Personal Data is defined by DMA as “data and selection criteria that by reasonable standards may be considered sensitive and or intimate” to the consumer. The underlying mandate to DMA members in Article 32, and a commitment to the consumer, is that “marketing data should only be used for marketing purposes”. This is one of the foundation pillars of DMA’s self regulatory efforts.  The underlying intention of Article 32, which was written by fellow DMA members, is to establish an adherence standard for direct marketers where the handling of a consumer’s personal data must be done so with sensitivity, especially data which can reasonably be assumed to be intimate in nature.  For example, this guideline would apply when working with consumer data records that include financial and personal account numbers.  As analysts who are on the front lines using all types of data every day – to run reports, profile customers, and build predictive models — we have the responsibility to act as good stewards when handling consumers’ personal data.  The goal in our work is to provide a marketing/analytic solution which best ensures that the most relevant offer is given to a consumer, at the right time, through their preferred channel, and in completing this work, to be mindful that no personal account information in data files we are working with has a chance to leave our shops.

When working with personal data in your analysis, ask yourself whether the outcome of your data processing will violate any implied consumer trust.  Does the data processing pass your “gut test”, and if it were your own personal data would you be comfortable with how it was treated?  If not, it becomes an opportunity to have a discussion within your company of the broader ramifications of the end use and standard handling and transmission of analytic files that include data such as financial account numbers..Article #32 provides a roadmap and template for data-driven marketers to do not just what is legal, but what is right – following the letter and spirit of the law.  Specifically, this DMA self regulatory guideline states that these may certainly be used for record matching purposes but should not be transferred or sold.

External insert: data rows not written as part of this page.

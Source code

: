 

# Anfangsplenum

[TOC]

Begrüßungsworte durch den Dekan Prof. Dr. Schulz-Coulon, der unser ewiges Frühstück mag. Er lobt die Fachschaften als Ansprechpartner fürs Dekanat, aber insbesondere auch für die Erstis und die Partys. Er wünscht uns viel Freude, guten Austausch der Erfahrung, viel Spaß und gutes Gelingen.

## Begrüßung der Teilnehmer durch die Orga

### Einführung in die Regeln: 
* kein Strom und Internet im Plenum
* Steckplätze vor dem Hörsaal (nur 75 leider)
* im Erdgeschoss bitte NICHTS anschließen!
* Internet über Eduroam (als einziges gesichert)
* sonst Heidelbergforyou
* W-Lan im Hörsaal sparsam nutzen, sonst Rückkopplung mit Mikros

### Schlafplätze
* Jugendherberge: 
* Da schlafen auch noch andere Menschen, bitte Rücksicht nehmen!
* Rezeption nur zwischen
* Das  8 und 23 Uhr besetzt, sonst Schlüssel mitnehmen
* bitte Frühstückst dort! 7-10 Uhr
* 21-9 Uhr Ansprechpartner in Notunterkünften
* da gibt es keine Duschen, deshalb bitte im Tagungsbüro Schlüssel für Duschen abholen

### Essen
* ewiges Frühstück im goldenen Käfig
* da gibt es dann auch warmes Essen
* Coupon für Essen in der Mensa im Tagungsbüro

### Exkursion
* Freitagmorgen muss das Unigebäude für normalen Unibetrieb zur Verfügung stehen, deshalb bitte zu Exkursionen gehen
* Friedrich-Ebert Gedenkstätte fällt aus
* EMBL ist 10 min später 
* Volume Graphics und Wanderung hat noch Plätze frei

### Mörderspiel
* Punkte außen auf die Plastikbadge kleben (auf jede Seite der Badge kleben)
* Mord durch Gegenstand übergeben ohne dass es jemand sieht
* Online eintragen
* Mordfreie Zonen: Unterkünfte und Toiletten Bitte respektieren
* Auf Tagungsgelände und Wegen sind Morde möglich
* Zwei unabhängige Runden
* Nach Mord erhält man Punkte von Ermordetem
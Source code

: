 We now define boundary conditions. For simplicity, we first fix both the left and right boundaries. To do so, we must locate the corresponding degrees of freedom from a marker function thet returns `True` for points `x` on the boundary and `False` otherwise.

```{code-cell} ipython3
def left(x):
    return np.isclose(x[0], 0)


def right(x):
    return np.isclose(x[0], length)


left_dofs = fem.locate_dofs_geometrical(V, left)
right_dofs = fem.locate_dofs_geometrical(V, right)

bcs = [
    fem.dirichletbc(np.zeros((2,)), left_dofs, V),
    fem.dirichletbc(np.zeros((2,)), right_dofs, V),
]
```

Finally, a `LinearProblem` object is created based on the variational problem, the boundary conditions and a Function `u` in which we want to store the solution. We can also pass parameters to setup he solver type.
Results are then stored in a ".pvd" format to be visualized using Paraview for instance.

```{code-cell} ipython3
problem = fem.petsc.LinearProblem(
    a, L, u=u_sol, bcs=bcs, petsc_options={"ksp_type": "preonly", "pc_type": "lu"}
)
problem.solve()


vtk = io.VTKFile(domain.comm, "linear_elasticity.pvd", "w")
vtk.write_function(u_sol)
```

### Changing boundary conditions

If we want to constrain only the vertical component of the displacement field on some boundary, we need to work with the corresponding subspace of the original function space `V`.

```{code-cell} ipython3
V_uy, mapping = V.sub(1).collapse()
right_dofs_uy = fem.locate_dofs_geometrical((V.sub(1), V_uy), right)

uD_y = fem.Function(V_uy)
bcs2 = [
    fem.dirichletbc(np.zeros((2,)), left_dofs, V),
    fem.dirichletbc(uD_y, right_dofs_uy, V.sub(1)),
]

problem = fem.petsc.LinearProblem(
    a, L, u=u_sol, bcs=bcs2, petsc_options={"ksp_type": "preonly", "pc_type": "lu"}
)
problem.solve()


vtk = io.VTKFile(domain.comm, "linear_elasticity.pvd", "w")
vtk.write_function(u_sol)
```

A failure by marketers and analysts to adhere to the tenets of Article 32 risks jeopardizing our industry as a whole with the threat of looming regulatory legislation. The collection and use of this type of consumer data and its potential regulation is a prime focus right now in legislative chambers at both the state and federal levels. The eyes of legislators are upon us – and as analysts most of us work best when we’re not under the spotlight!  Being aware of and abiding by DMA’s long-standing self regulatory mandates – by raising your hand to your management, or anonymously to the DMA, if an analytic assignment appears to involve transferring sensitive data in a way you are not comfortable with – will help to protect our industry’s continued access to the types of data we need to use to continue to make our livelihood in the future.  And, we believe the guidelines we follow do maintain the consumer trust and confidence we hold and that this trust is of paramount importance to all marketers.